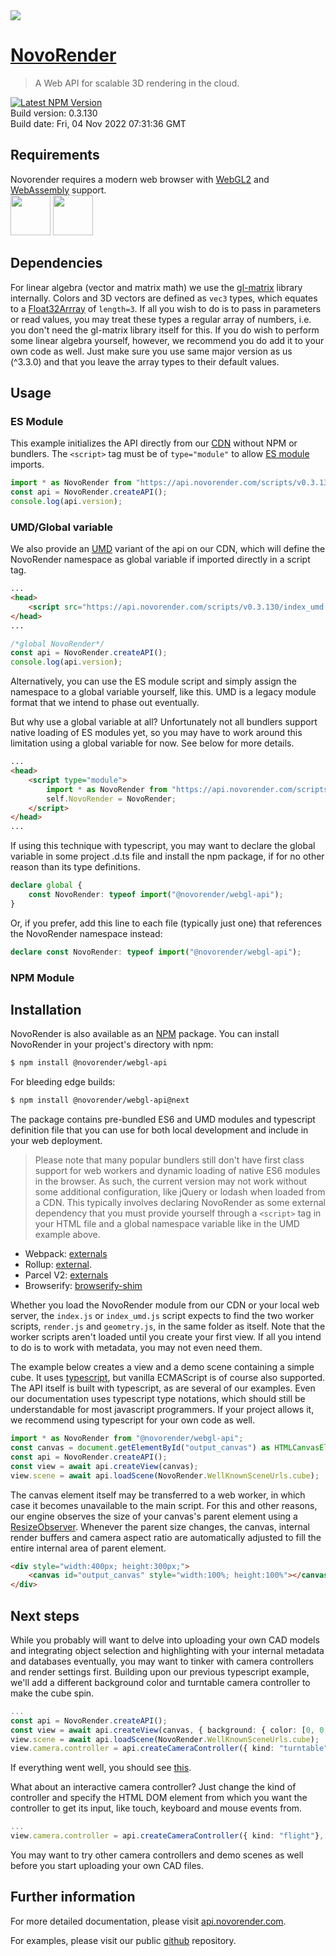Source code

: <img src="https://novorender.com/wp-content/uploads/2021/06/novorender_logo_RGB_2021.png"/>

# [NovoRender](http://novorender.com/)

> A Web API for scalable 3D rendering in the cloud.

[![Latest NPM Version](https://img.shields.io/npm/v/@novorender/webgl-api.svg?label=@novorender/webgl-api)](https://www.npmjs.com/package/@novorender/webgl-api)  
Build version: 0.3.130  
Build date: Fri, 04 Nov 2022 07:31:36 GMT  

## Requirements
Novorender requires a modern web browser with [WebGL2](https://get.webgl.org/webgl2/) and
[WebAssembly](https://webassembly.org/) support.<br/>
<img height="64" src="https://www.khronos.org/assets/images/api_logos/webgl.svg"/>
<img height="64" src="https://upload.wikimedia.org/wikipedia/commons/1/1f/WebAssembly_Logo.svg"/>

## Dependencies
For linear algebra (vector and matrix math) we use the [gl-matrix](http://glmatrix.net/) library internally. Colors and 3D vectors are defined as `vec3` types, which equates to a [Float32Arrray](https://developer.mozilla.org/en-US/docs/Web/JavaScript/Reference/Global_Objects/Float32Array) of `length=3`. If all you wish to do is to pass in parameters or read values, you may treat these types a regular array of numbers, i.e. you don't need the gl-matrix library itself for this. If you do wish to perform some linear algebra yourself, however, we recommend you do add it to your own code as well. Just make sure you use same major version as us (^3.3.0) and that you leave the array types to their default values.

## Usage

### ES Module

This example initializes the API directly from our [CDN](https://en.wikipedia.org/wiki/Content_delivery_network) without NPM or bundlers.
The `<script>` tag must be of `type="module"` to allow [ES module](https://developer.mozilla.org/en-US/docs/Web/JavaScript/Guide/Modules) imports.

```javascript
import * as NovoRender from "https://api.novorender.com/scripts/v0.3.130/index.js";
const api = NovoRender.createAPI();
console.log(api.version);
```

### UMD/Global variable

We also provide an [UMD](https://github.com/umdjs/umd) variant of the api on our CDN, which will define the NovoRender namespace as global variable if imported directly in a script tag.

```html
...
<head>
    <script src="https://api.novorender.com/scripts/v0.3.130/index_umd.js"></script>
</head>
...
```

```javascript
/*global NovoRender*/
const api = NovoRender.createAPI();
console.log(api.version);
```

Alternatively, you can use the ES module script and simply assign the namespace to a global variable yourself, like this.
UMD is a legacy module format that we intend to phase out eventually.

But why use a global variable at all?
Unfortunately not all bundlers support native loading of ES modules yet, so you may have to work around this limitation using a global variable for now.
See below for more details.

```html
...
<head>
    <script type="module">
        import * as NovoRender from "https://api.novorender.com/scripts/v0.3.130/index.js";
        self.NovoRender = NovoRender;
    </script>
</head>
...
```


If using this technique with typescript, you may want to declare the global variable in some project .d.ts file and install the npm package, if for no other reason than its type definitions.

```typescript
declare global {
    const NovoRender: typeof import("@novorender/webgl-api");
}
```

Or, if you prefer, add this line to each file (typically just one) that references the NovoRender namespace instead:

```typescript
declare const NovoRender: typeof import("@novorender/webgl-api");
```

### NPM Module

## Installation

NovoRender is also available as an [NPM](https://www.npmjs.com/package/@novorender/webgl-api) package. You can install NovoRender in your project's directory with npm:

```bash
$ npm install @novorender/webgl-api
```

For bleeding edge builds:

```bash
$ npm install @novorender/webgl-api@next
```

The package contains pre-bundled ES6 and UMD modules and typescript definition file that you can use for both local development and include in your web deployment.

> Please note that many popular bundlers still don't have first class support for web workers and dynamic loading of native ES6 modules in the browser.
As such, the current version may not work without some additional configuration, like jQuery or lodash when loaded from a CDN.
This typically involves declaring NovoRender as some external dependency that you must provide yourself through a `<script>` tag in your HTML file and a global namespace variable like in the UMD example above.

- Webpack: [externals](https://webpack.js.org/configuration/externals/)
- Rollup: [external](https://rollupjs.org/guide/en/#external).
- Parcel V2: [externals](https://v2.parceljs.org/features/module-resolution#externals)
- Browserify: [browserify-shim](https://github.com/thlorenz/browserify-shim)

Whether you load the NovoRender module from our CDN or your local web server, the `index.js` or `index_umd.js` script expects to find the two worker scripts, `render.js` and `geometry.js`, in the same folder as itself.
Note that the worker scripts aren't loaded until you create your first view. If all you intend to do is to work with metadata, you may not even need them.

The example below creates a view and a demo scene containing a simple cube.
It uses [typescript](https://www.typescriptlang.org/), but vanilla ECMAScript is of course also supported.
The API itself is built with typescript, as are several of our examples.
Even our documentation uses typescript type notations, which should still be understandable for most javascript programmers.
If your project allows it, we recommend using typescript for your own code as well.

```typescript
import * as NovoRender from "@novorender/webgl-api";
const canvas = document.getElementById("output_canvas") as HTMLCanvasElement;
const api = NovoRender.createAPI();
const view = await api.createView(canvas);
view.scene = await api.loadScene(NovoRender.WellKnownSceneUrls.cube);
```

The canvas element itself may be transferred to a web worker, in which case it becomes unavailable to the main script.
For this and other reasons, our engine observes the size of your canvas's parent element using a [ResizeObserver](https://developer.mozilla.org/en-US/docs/Web/API/ResizeObserver).
Whenever the parent size changes, the canvas, internal render buffers and camera aspect ratio are automatically adjusted to fill the entire internal area of parent element.

```html
<div style="width:400px; height:300px;">
    <canvas id="output_canvas" style="width:100%; height:100%"></canvas>
</div>
```

## Next steps

While you probably will want to delve into uploading your own CAD models and integrating object selection and highlighting with your internal metadata and databases eventually, you may want to tinker with camera controllers and render settings first.
Building upon our previous typescript example, we'll add a different background color and turntable camera controller to make the cube spin.

```typescript
...
const api = NovoRender.createAPI();
const view = await api.createView(canvas, { background: { color: [0, 0, 0.25, 1] }});
view.scene = await api.loadScene(NovoRender.WellKnownSceneUrls.cube);
view.camera.controller = api.createCameraController({ kind: "turntable" });
```

If everything went well, you should see [this](https://api.novorender.com/demos/spinning_cube.html).

What about an interactive camera controller?
Just change the kind of controller and specify the HTML DOM element from which you want the controller to get its input, like touch, keyboard and mouse events from.

```typescript
...
view.camera.controller = api.createCameraController({ kind: "flight"}, canvas);

```
You may want to try other camera controllers and demo scenes as well before you start uploading your own CAD files.

## Further information

For more detailed documentation, please visit [api.novorender.com](https://api.novorender.com/docs/v0.3.130/index.html).

For examples, please visit our public [github](https://github.com/novorender/novorender-examples) repository.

▶ _What you have to do_
Print the records above exactly as they stand, but leave out the pictures.

▶ _Output for this task_
Source code

: <img src="https://novorender.com/wp-content/uploads/2021/06/novorender_logo_RGB_2021.png"/>

# [NovoRender](http://novorender.com/)

> A Web API for scalable 3D rendering in the cloud.

[![Latest NPM Version](https://img.shields.io/npm/v/@novorender/webgl-api.svg?label=@novorender/webgl-api)](https://www.npmjs.com/package/@novorender/webgl-api)  
Build version: 0.3.130  
Build date: Fri, 04 Nov 2022 07:31:36 GMT  

## Requirements
Novorender requires a modern web browser with [WebGL2](https://get.webgl.org/webgl2/) and
[WebAssembly](https://webassembly.org/) support.<br/>
<img height="64" src="https://www.khronos.org/assets/images/api_logos/webgl.svg"/>
<img height="64" src="https://upload.wikimedia.org/wikipedia/commons/1/1f/WebAssembly_Logo.svg"/>

## Dependencies
For linear algebra (vector and matrix math) we use the [gl-matrix](http://glmatrix.net/) library internally. Colors and 3D vectors are defined as `vec3` types, which equates to a [Float32Arrray](https://developer.mozilla.org/en-US/docs/Web/JavaScript/Reference/Global_Objects/Float32Array) of `length=3`. If all you wish to do is to pass in parameters or read values, you may treat these types a regular array of numbers, i.e. you don't need the gl-matrix library itself for this. If you do wish to perform some linear algebra yourself, however, we recommend you do add it to your own code as well. Just make sure you use same major version as us (^3.3.0) and that you leave the array types to their default values.

## Usage

### ES Module

This example initializes the API directly from our [CDN](https://en.wikipedia.org/wiki/Content_delivery_network) without NPM or bundlers.
The `<script>` tag must be of `type="module"` to allow [ES module](https://developer.mozilla.org/en-US/docs/Web/JavaScript/Guide/Modules) imports.

```javascript
import * as NovoRender from "https://api.novorender.com/scripts/v0.3.130/index.js";
const api = NovoRender.createAPI();
console.log(api.version);
```

### UMD/Global variable

We also provide an [UMD](https://github.com/umdjs/umd) variant of the api on our CDN, which will define the NovoRender namespace as global variable if imported directly in a script tag.

```html
...
<head>
    <script src="https://api.novorender.com/scripts/v0.3.130/index_umd.js"></script>
</head>
...
```

```javascript
/*global NovoRender*/
const api = NovoRender.createAPI();
console.log(api.version);
```

Alternatively, you can use the ES module script and simply assign the namespace to a global variable yourself, like this.
UMD is a legacy module format that we intend to phase out eventually.

But why use a global variable at all?
Unfortunately not all bundlers support native loading of ES modules yet, so you may have to work around this limitation using a global variable for now.
See below for more details.

```html
...
<head>
    <script type="module">
        import * as NovoRender from "https://api.novorender.com/scripts/v0.3.130/index.js";
        self.NovoRender = NovoRender;
    </script>
</head>
...
```


If using this technique with typescript, you may want to declare the global variable in some project .d.ts file and install the npm package, if for no other reason than its type definitions.

```typescript
declare global {
    const NovoRender: typeof import("@novorender/webgl-api");
}
```

Or, if you prefer, add this line to each file (typically just one) that references the NovoRender namespace instead:

```typescript
declare const NovoRender: typeof import("@novorender/webgl-api");
```

### NPM Module

## Installation

NovoRender is also available as an [NPM](https://www.npmjs.com/package/@novorender/webgl-api) package. You can install NovoRender in your project's directory with npm:

```bash
$ npm install @novorender/webgl-api
```

For bleeding edge builds:

```bash
$ npm install @novorender/webgl-api@next
```

The package contains pre-bundled ES6 and UMD modules and typescript definition file that you can use for both local development and include in your web deployment.

> Please note that many popular bundlers still don't have first class support for web workers and dynamic loading of native ES6 modules in the browser.
As such, the current version may not work without some additional configuration, like jQuery or lodash when loaded from a CDN.
This typically involves declaring NovoRender as some external dependency that you must provide yourself through a `<script>` tag in your HTML file and a global namespace variable like in the UMD example above.

- Webpack: [externals](https://webpack.js.org/configuration/externals/)
- Rollup: [external](https://rollupjs.org/guide/en/#external).
- Parcel V2: [externals](https://v2.parceljs.org/features/module-resolution#externals)
- Browserify: [browserify-shim](https://github.com/thlorenz/browserify-shim)

Whether you load the NovoRender module from our CDN or your local web server, the `index.js` or `index_umd.js` script expects to find the two worker scripts, `render.js` and `geometry.js`, in the same folder as itself.
Note that the worker scripts aren't loaded until you create your first view. If all you intend to do is to work with metadata, you may not even need them.

The example below creates a view and a demo scene containing a simple cube.
It uses [typescript](https://www.typescriptlang.org/), but vanilla ECMAScript is of course also supported.
The API itself is built with typescript, as are several of our examples.
Even our documentation uses typescript type notations, which should still be understandable for most javascript programmers.
If your project allows it, we recommend using typescript for your own code as well.

```typescript
import * as NovoRender from "@novorender/webgl-api";
const canvas = document.getElementById("output_canvas") as HTMLCanvasElement;
const api = NovoRender.createAPI();
const view = await api.createView(canvas);
view.scene = await api.loadScene(NovoRender.WellKnownSceneUrls.cube);
```

The canvas element itself may be transferred to a web worker, in which case it becomes unavailable to the main script.
For this and other reasons, our engine observes the size of your canvas's parent element using a [ResizeObserver](https://developer.mozilla.org/en-US/docs/Web/API/ResizeObserver).
Whenever the parent size changes, the canvas, internal render buffers and camera aspect ratio are automatically adjusted to fill the entire internal area of parent element.

```html
<div style="width:400px; height:300px;">
    <canvas id="output_canvas" style="width:100%; height:100%"></canvas>
</div>
```

## Next steps

While you probably will want to delve into uploading your own CAD models and integrating object selection and highlighting with your internal metadata and databases eventually, you may want to tinker with camera controllers and render settings first.
Building upon our previous typescript example, we'll add a different background color and turntable camera controller to make the cube spin.

```typescript
...
const api = NovoRender.createAPI();
const view = await api.createView(canvas, { background: { color: [0, 0, 0.25, 1] }});
view.scene = await api.loadScene(NovoRender.WellKnownSceneUrls.cube);
view.camera.controller = api.createCameraController({ kind: "turntable" });
```

If everything went well, you should see [this](https://api.novorender.com/demos/spinning_cube.html).

What about an interactive camera controller?
Just change the kind of controller and specify the HTML DOM element from which you want the controller to get its input, like touch, keyboard and mouse events from.

```typescript
...
view.camera.controller = api.createCameraController({ kind: "flight"}, canvas);

```
You may want to try other camera controllers and demo scenes as well before you start uploading your own CAD files.

## Further information

For more detailed documentation, please visit [api.novorender.com](https://api.novorender.com/docs/v0.3.130/index.html).

For examples, please visit our public [github](https://github.com/novorender/novorender-examples) repository.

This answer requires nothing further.